Question: If this syndrome is caused by the antibodies of the mother, the disease should disappear after 6 months or so?

Prof Ronco: Yes, the disease  seems to disappear rapidly. The infants were born with severe nephrotic syndrome and/or acute renal failure, then the renal manifestation disappeared within 4 or 6 weeks. But when you look carefully at the patient outcome, some of them will keep proteinuria and the eldest patient now aged 20 from the Dutch family has developed postponed renal failure with nephrotic syndrome. Unfortunately, he refused a repeat biopsy and we do not know whether this postponed renal disease is due to nephron loss during pregnancy or to the persistence of an autoimmune process that would relay the initial alloimmune aggression.

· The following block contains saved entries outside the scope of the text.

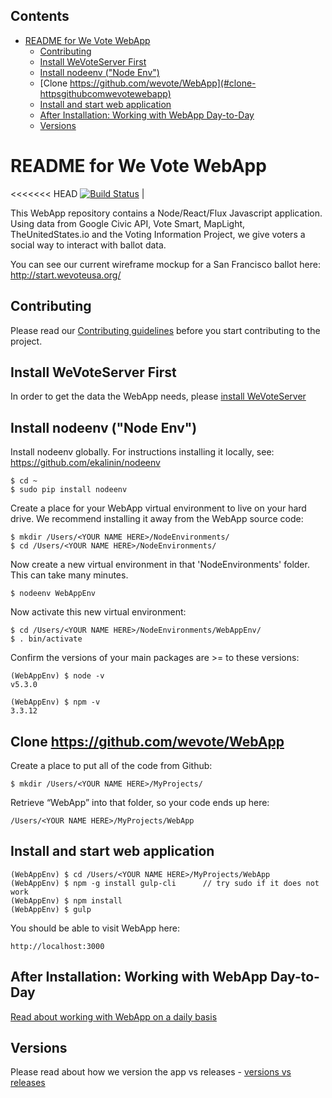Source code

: <!-- START doctoc generated TOC please keep comment here to allow auto update -->
<!-- DON'T EDIT THIS SECTION, INSTEAD RE-RUN doctoc TO UPDATE -->
## Contents

- [README for We Vote WebApp](#readme-for-we-vote-webapp)
  - [Contributing](#contributing)
  - [Install WeVoteServer First](#install-wevoteserver-first)
  - [Install nodeenv ("Node Env")](#install-nodeenv-node-env)
  - [Clone https://github.com/wevote/WebApp](#clone-httpsgithubcomwevotewebapp)
  - [Install and start web application](#install-and-start-web-application)
  - [After Installation: Working with WebApp Day-to-Day](#after-installation-working-with-webapp-day-to-day)
  - [Versions](#versions)

<!-- END doctoc generated TOC please keep comment here to allow auto update -->

# README for We Vote WebApp

<<<<<<< HEAD
[![Build Status](https://travis-ci.org/wevote/WebApp.svg?branch=develop)](https://travis-ci.org/wevote/WebApp) | 

This WebApp repository contains a Node/React/Flux Javascript application. Using data from
Google Civic API, Vote Smart, MapLight, TheUnitedStates.io and the Voting Information Project, we give voters a
social way to interact with ballot data.

You can see our current wireframe mockup for a San Francisco ballot here:
http://start.wevoteusa.org/

## Contributing
Please read our [Contributing guidelines](docs/contributing/index.md) before you start contributing to the project.

## Install WeVoteServer First
In order to get the data the WebApp needs, please 
[install WeVoteServer](https://github.com/wevote/WeVoteServer/blob/master/README_API_INSTALL.md)


## Install nodeenv ("Node Env")

Install nodeenv globally. For instructions installing it locally, see: https://github.com/ekalinin/nodeenv

    $ cd ~
    $ sudo pip install nodeenv

Create a place for your WebApp virtual environment to live on your hard drive. We recommend installing it
away from the WebApp source code:

    $ mkdir /Users/<YOUR NAME HERE>/NodeEnvironments/
    $ cd /Users/<YOUR NAME HERE>/NodeEnvironments/

Now create a new virtual environment in that 'NodeEnvironments' folder. This can take many minutes.

    $ nodeenv WebAppEnv

Now activate this new virtual environment:

    $ cd /Users/<YOUR NAME HERE>/NodeEnvironments/WebAppEnv/
    $ . bin/activate

Confirm the versions of your main packages are >= to these versions:

    (WebAppEnv) $ node -v
    v5.3.0

    (WebAppEnv) $ npm -v
    3.3.12


## Clone https://github.com/wevote/WebApp

Create a place to put all of the code from Github:

    $ mkdir /Users/<YOUR NAME HERE>/MyProjects/

Retrieve “WebApp” into that folder, so your code ends up here:

    /Users/<YOUR NAME HERE>/MyProjects/WebApp


## Install and start web application

    (WebAppEnv) $ cd /Users/<YOUR NAME HERE>/MyProjects/WebApp
    (WebAppEnv) $ npm -g install gulp-cli      // try sudo if it does not work
    (WebAppEnv) $ npm install
    (WebAppEnv) $ gulp

You should be able to visit WebApp here:

    http://localhost:3000


## After Installation: Working with WebApp Day-to-Day

[Read about working with WebApp on a daily basis](README_WORKING_WITH_WEB_APP.md)

## Versions

Please read about how we version the app vs releases - [versions vs releases](docs/contributing/versions/index.md)
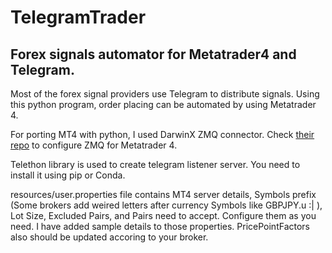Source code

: # TelegramTrader

## Forex signals automator for Metatrader4 and Telegram.

Most of the forex signal providers use Telegram to distribute signals. Using this python program, order placing can be automated by using Metatrader 4. 

For porting MT4 with python, I used DarwinX ZMQ connector. Check [their repo](https://github.com/darwinex/DarwinexLabs/tree/master/tools/dwx_zeromq_connector/v2.0.1) to configure ZMQ for Metatrader 4.

Telethon library is used to create telegram listener server. You need to install it using pip or Conda.

resources/user.properties file contains MT4 server details, Symbols prefix (Some brokers add weired letters after currency Symbols like GBPJPY.u :| ), Lot Size, Excluded Pairs, and Pairs need to accept. Configure them as you need. I have added sample details to those properties. 
PricePointFactors also should be updated accoring to your broker.
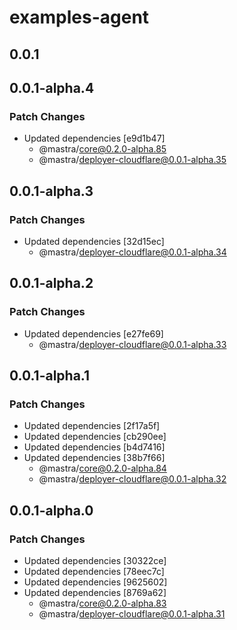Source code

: # examples-agent

## 0.0.1

## 0.0.1-alpha.4

### Patch Changes

- Updated dependencies [e9d1b47]
  - @mastra/core@0.2.0-alpha.85
  - @mastra/deployer-cloudflare@0.0.1-alpha.35

## 0.0.1-alpha.3

### Patch Changes

- Updated dependencies [32d15ec]
  - @mastra/deployer-cloudflare@0.0.1-alpha.34

## 0.0.1-alpha.2

### Patch Changes

- Updated dependencies [e27fe69]
  - @mastra/deployer-cloudflare@0.0.1-alpha.33

## 0.0.1-alpha.1

### Patch Changes

- Updated dependencies [2f17a5f]
- Updated dependencies [cb290ee]
- Updated dependencies [b4d7416]
- Updated dependencies [38b7f66]
  - @mastra/core@0.2.0-alpha.84
  - @mastra/deployer-cloudflare@0.0.1-alpha.32

## 0.0.1-alpha.0

### Patch Changes

- Updated dependencies [30322ce]
- Updated dependencies [78eec7c]
- Updated dependencies [9625602]
- Updated dependencies [8769a62]
  - @mastra/core@0.2.0-alpha.83
  - @mastra/deployer-cloudflare@0.0.1-alpha.31

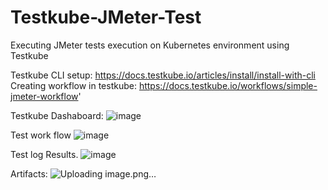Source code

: # Testkube-JMeter-Test
Executing JMeter tests execution on Kubernetes environment using Testkube 

Testkube CLI setup:
https://docs.testkube.io/articles/install/install-with-cli
Creating workflow in testkube:
https://docs.testkube.io/workflows/simple-jmeter-workflow'

Testkube Dashaboard:
![image](https://github.com/user-attachments/assets/fa73f238-e741-4ed6-97f1-9ca660fe0299)

Test work flow
![image](https://github.com/user-attachments/assets/24664590-a778-49bf-b987-95aedf10f54e)

Test log Results.
![image](https://github.com/user-attachments/assets/f14c8dbe-8209-42ab-aa6d-f0012393aa38)

Artifacts:
![Uploading image.png…]()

Chairman: Another question.

Question: Pierre I think that’s one of the most beautiful applications of bench to bedside and bedside to bench in nephrology, really fascinating story.

Prof Ronco: Thank you.

Question: There’s one way actually to detect microchimerisms in the woman  carrying a male child by detecting Y chromosome positive cells. Would that be one way to get closer to monitoring microchimerism and – further understanding these diseases in skin biopsies for example?

Prof Ronco: Sure, this is a very nice suggestion and we are currentlt investigating this possibility.

Chairman: Thank you again Doctor Ronco.